(Items from a dataset)
────────────────
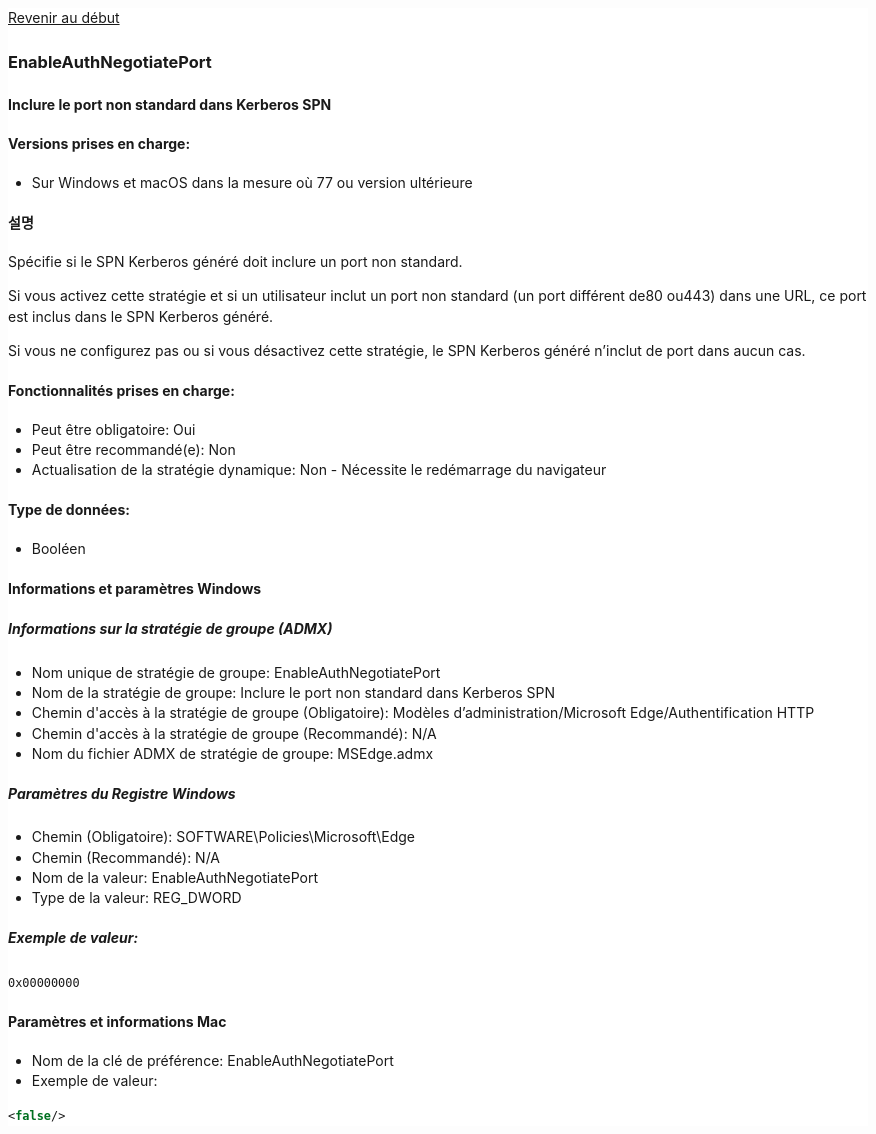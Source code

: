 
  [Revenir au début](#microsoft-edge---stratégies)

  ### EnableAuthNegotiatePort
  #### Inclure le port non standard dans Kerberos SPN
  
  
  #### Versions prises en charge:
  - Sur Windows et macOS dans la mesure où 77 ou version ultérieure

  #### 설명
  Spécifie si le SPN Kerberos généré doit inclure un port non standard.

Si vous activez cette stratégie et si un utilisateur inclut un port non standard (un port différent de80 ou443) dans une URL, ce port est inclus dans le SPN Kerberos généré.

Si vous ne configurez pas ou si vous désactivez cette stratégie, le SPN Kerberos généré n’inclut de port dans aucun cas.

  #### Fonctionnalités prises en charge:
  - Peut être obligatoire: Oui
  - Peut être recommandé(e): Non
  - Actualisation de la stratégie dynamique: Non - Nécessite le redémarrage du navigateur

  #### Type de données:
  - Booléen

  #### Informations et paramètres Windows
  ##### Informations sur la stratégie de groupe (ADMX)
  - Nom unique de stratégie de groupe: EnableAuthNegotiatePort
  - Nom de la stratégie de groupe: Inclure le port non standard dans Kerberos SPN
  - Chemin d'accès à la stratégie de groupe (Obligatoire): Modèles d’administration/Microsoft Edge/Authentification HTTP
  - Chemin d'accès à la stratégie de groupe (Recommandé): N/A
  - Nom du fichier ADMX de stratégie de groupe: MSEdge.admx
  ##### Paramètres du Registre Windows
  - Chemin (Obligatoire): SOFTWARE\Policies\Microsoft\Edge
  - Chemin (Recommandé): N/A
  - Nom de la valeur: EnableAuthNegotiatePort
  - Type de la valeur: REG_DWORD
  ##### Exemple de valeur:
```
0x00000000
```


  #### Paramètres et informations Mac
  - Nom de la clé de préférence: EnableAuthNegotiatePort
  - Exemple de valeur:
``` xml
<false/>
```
────────────────
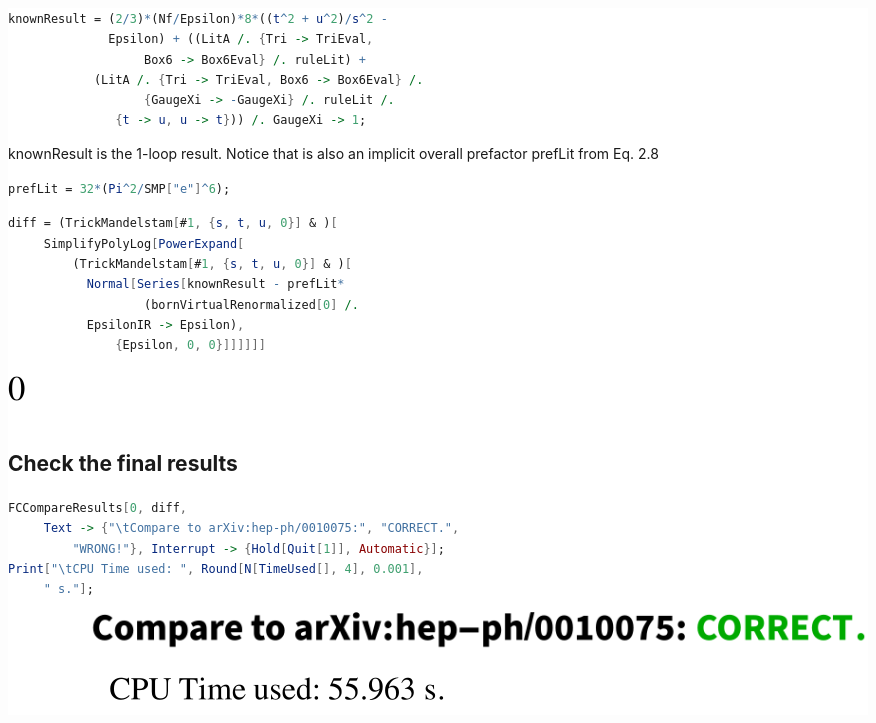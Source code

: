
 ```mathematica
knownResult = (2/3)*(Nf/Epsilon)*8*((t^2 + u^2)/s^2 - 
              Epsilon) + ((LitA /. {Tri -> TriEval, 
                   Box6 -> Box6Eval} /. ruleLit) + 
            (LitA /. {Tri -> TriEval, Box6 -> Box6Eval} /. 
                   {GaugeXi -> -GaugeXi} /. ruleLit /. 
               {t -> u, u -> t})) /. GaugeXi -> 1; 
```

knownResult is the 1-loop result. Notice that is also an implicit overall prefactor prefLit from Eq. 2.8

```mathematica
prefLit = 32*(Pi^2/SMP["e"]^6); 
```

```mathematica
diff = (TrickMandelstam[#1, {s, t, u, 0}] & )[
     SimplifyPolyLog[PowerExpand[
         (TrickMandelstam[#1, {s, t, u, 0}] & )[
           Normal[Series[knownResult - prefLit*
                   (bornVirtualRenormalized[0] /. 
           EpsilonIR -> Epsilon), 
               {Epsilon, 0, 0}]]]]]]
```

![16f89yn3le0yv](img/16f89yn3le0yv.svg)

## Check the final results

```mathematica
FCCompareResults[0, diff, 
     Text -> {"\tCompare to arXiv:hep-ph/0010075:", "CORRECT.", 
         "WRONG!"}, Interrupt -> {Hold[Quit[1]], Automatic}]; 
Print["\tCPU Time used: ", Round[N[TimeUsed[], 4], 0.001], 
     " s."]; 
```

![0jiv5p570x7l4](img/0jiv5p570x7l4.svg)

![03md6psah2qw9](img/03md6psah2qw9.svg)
────────────────
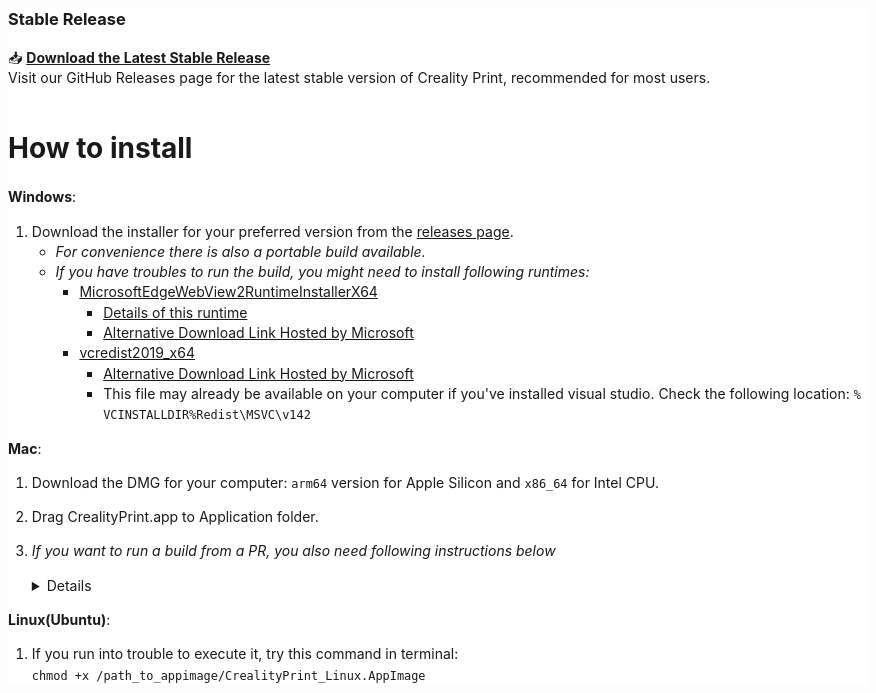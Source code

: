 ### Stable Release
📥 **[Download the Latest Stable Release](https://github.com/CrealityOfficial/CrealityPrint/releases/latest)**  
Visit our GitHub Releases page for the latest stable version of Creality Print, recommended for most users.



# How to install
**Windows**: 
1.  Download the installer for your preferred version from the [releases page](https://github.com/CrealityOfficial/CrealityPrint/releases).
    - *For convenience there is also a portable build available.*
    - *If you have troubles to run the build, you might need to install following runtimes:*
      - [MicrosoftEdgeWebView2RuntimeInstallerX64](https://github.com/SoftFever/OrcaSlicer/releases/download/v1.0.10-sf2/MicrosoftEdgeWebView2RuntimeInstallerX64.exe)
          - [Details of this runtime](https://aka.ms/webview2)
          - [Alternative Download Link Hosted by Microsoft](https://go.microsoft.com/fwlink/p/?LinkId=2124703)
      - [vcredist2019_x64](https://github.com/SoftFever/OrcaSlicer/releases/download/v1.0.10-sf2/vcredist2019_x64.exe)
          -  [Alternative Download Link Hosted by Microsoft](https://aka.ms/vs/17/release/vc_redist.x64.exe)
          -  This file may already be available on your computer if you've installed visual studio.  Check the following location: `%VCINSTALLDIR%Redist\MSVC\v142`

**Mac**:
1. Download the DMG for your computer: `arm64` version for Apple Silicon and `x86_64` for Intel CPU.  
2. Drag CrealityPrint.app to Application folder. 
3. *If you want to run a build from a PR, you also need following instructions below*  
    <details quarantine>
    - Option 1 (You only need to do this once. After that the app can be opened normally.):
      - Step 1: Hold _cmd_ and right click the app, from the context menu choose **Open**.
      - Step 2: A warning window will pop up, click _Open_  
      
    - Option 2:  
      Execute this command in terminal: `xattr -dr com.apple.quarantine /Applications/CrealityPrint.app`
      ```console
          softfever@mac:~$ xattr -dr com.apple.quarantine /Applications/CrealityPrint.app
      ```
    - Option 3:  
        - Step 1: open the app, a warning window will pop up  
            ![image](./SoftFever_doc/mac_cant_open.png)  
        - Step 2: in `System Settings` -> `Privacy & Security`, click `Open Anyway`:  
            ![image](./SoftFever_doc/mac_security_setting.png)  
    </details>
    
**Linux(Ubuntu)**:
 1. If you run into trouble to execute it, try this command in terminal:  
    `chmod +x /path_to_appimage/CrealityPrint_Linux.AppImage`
────────────────
#### Assignment:
Extract exactly and only the lines above from the line containing "- [Alternative Download" through the line containing "2. Drag CrealityPrint.app", both end lines included.

#### Result of this exercise:
          - [Alternative Download Link Hosted by Microsoft](https://go.microsoft.com/fwlink/p/?LinkId=2124703)
      - [vcredist2019_x64](https://github.com/SoftFever/OrcaSlicer/releases/download/v1.0.10-sf2/vcredist2019_x64.exe)
          -  [Alternative Download Link Hosted by Microsoft](https://aka.ms/vs/17/release/vc_redist.x64.exe)
          -  This file may already be available on your computer if you've installed visual studio.  Check the following location: `%VCINSTALLDIR%Redist\MSVC\v142`

**Mac**:
1. Download the DMG for your computer: `arm64` version for Apple Silicon and `x86_64` for Intel CPU.  
2. Drag CrealityPrint.app to Application folder. 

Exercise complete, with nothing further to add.